◆ YOUR INSTRUCTIONS ◆
Go through the lines below and copy each one that holds the string "modules".

>>>>>

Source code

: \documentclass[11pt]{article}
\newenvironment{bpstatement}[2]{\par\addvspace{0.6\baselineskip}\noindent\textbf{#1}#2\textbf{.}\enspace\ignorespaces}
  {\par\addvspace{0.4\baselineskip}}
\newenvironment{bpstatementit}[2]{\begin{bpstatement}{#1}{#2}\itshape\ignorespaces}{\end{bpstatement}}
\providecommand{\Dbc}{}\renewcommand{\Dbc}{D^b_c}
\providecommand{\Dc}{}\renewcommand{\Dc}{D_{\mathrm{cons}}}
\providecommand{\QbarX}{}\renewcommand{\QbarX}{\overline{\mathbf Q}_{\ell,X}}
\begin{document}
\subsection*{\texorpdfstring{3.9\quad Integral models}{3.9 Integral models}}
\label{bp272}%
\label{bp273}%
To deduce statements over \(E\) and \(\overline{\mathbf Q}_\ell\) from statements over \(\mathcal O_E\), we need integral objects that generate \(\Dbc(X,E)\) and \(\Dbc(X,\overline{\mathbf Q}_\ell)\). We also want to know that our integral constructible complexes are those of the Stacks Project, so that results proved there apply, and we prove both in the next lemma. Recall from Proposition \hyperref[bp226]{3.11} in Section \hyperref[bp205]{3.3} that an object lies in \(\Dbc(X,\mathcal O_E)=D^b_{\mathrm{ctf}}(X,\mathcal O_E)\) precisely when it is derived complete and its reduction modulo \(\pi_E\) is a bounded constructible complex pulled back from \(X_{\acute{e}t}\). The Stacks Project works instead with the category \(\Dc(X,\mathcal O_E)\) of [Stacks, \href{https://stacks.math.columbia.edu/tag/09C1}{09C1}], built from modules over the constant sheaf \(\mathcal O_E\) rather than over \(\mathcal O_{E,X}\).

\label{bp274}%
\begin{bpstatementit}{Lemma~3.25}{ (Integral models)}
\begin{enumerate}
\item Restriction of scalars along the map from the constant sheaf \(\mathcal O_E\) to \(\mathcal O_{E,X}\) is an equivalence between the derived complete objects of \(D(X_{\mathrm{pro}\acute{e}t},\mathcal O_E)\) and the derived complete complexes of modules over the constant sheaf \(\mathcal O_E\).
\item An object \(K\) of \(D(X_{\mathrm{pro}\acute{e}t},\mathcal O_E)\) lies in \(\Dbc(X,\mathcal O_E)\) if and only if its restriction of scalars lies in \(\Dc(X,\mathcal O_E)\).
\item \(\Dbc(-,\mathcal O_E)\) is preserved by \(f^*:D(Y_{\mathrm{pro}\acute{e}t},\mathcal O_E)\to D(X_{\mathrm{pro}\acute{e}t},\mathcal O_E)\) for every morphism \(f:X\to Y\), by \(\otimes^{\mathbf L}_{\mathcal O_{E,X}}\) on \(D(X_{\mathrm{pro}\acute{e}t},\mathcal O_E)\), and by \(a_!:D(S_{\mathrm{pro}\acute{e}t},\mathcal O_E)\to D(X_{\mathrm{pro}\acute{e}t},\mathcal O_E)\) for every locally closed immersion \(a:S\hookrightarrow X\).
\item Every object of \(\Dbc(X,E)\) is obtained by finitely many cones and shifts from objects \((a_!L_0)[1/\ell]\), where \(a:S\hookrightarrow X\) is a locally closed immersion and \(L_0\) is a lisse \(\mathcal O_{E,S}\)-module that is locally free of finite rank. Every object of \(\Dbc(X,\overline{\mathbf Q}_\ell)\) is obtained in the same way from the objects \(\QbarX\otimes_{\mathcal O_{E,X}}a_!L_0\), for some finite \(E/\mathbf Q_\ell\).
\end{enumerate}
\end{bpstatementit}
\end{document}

<<<<<

◆ OUTPUT OF THE TASK ◆
To deduce statements over \(E\) and \(\overline{\mathbf Q}_\ell\) from statements over \(\mathcal O_E\), we need integral objects that generate \(\Dbc(X,E)\) and \(\Dbc(X,\overline{\mathbf Q}_\ell)\). We also want to know that our integral constructible complexes are those of the Stacks Project, so that results proved there apply, and we prove both in the next lemma. Recall from Proposition \hyperref[bp226]{3.11} in Section \hyperref[bp205]{3.3} that an object lies in \(\Dbc(X,\mathcal O_E)=D^b_{\mathrm{ctf}}(X,\mathcal O_E)\) precisely when it is derived complete and its reduction modulo \(\pi_E\) is a bounded constructible complex pulled back from \(X_{\acute{e}t}\). The Stacks Project works instead with the category \(\Dc(X,\mathcal O_E)\) of [Stacks, \href{https://stacks.math.columbia.edu/tag/09C1}{09C1}], built from modules over the constant sheaf \(\mathcal O_E\) rather than over \(\mathcal O_{E,X}\).
\item Restriction of scalars along the map from the constant sheaf \(\mathcal O_E\) to \(\mathcal O_{E,X}\) is an equivalence between the derived complete objects of \(D(X_{\mathrm{pro}\acute{e}t},\mathcal O_E)\) and the derived complete complexes of modules over the constant sheaf \(\mathcal O_E\).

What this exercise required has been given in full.